(Provided material)
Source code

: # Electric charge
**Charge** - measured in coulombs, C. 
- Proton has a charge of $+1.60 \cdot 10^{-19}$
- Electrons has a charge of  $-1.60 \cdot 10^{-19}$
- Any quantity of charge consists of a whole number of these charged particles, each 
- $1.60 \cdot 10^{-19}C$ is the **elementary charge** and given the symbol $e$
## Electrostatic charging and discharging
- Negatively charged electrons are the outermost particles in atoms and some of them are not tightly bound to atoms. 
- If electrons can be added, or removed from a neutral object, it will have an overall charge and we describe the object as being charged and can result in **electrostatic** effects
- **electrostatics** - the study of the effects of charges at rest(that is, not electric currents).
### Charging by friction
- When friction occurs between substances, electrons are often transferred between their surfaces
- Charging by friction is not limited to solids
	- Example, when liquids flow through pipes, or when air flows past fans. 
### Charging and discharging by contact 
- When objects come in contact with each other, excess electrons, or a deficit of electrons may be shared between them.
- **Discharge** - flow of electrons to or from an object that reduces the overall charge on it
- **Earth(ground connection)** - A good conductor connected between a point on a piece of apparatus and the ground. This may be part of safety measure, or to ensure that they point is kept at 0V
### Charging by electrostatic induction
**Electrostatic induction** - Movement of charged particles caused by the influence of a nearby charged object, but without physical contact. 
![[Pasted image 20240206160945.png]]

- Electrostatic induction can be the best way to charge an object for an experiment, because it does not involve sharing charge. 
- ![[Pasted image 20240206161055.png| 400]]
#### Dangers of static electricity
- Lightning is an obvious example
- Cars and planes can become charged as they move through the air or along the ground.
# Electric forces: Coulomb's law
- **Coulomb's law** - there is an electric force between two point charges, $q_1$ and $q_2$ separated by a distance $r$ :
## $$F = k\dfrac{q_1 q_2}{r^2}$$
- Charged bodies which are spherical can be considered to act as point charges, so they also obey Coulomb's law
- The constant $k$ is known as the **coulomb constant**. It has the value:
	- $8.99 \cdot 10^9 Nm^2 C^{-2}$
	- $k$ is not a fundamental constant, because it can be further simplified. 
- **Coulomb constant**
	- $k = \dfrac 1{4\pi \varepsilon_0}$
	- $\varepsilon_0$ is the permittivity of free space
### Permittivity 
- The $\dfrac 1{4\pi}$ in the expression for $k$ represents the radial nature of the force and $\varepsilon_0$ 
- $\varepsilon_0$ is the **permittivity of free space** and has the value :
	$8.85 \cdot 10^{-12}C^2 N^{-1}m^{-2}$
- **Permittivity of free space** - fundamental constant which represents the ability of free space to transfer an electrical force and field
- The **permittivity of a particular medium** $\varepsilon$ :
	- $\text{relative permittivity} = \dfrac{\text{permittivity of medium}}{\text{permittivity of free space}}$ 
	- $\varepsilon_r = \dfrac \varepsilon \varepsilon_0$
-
(End Provided material)
- **Work task**
Your task is to retype all the records above with nothing left out.

- **Task result**
Source code

: # Electric charge
**Charge** - measured in coulombs, C. 
- Proton has a charge of $+1.60 \cdot 10^{-19}$
- Electrons has a charge of  $-1.60 \cdot 10^{-19}$
- Any quantity of charge consists of a whole number of these charged particles, each 
- $1.60 \cdot 10^{-19}C$ is the **elementary charge** and given the symbol $e$
## Electrostatic charging and discharging
- Negatively charged electrons are the outermost particles in atoms and some of them are not tightly bound to atoms. 
- If electrons can be added, or removed from a neutral object, it will have an overall charge and we describe the object as being charged and can result in **electrostatic** effects
- **electrostatics** - the study of the effects of charges at rest(that is, not electric currents).
### Charging by friction
- When friction occurs between substances, electrons are often transferred between their surfaces
- Charging by friction is not limited to solids
	- Example, when liquids flow through pipes, or when air flows past fans. 
### Charging and discharging by contact 
- When objects come in contact with each other, excess electrons, or a deficit of electrons may be shared between them.
- **Discharge** - flow of electrons to or from an object that reduces the overall charge on it
- **Earth(ground connection)** - A good conductor connected between a point on a piece of apparatus and the ground. This may be part of safety measure, or to ensure that they point is kept at 0V
### Charging by electrostatic induction
**Electrostatic induction** - Movement of charged particles caused by the influence of a nearby charged object, but without physical contact. 
![[Pasted image 20240206160945.png]]

- Electrostatic induction can be the best way to charge an object for an experiment, because it does not involve sharing charge. 
- ![[Pasted image 20240206161055.png| 400]]
#### Dangers of static electricity
- Lightning is an obvious example
- Cars and planes can become charged as they move through the air or along the ground.
# Electric forces: Coulomb's law
- **Coulomb's law** - there is an electric force between two point charges, $q_1$ and $q_2$ separated by a distance $r$ :
## $$F = k\dfrac{q_1 q_2}{r^2}$$
- Charged bodies which are spherical can be considered to act as point charges, so they also obey Coulomb's law
- The constant $k$ is known as the **coulomb constant**. It has the value:
	- $8.99 \cdot 10^9 Nm^2 C^{-2}$
	- $k$ is not a fundamental constant, because it can be further simplified. 
- **Coulomb constant**
	- $k = \dfrac 1{4\pi \varepsilon_0}$
	- $\varepsilon_0$ is the permittivity of free space
### Permittivity 
- The $\dfrac 1{4\pi}$ in the expression for $k$ represents the radial nature of the force and $\varepsilon_0$ 
- $\varepsilon_0$ is the **permittivity of free space** and has the value :
	$8.85 \cdot 10^{-12}C^2 N^{-1}m^{-2}$
- **Permittivity of free space** - fundamental constant which represents the ability of free space to transfer an electrical force and field
- The **permittivity of a particular medium** $\varepsilon$ :
	- $\text{relative permittivity} = \dfrac{\text{permittivity of medium}}{\text{permittivity of free space}}$ 
	- $\varepsilon_r = \dfrac \varepsilon \varepsilon_0$
-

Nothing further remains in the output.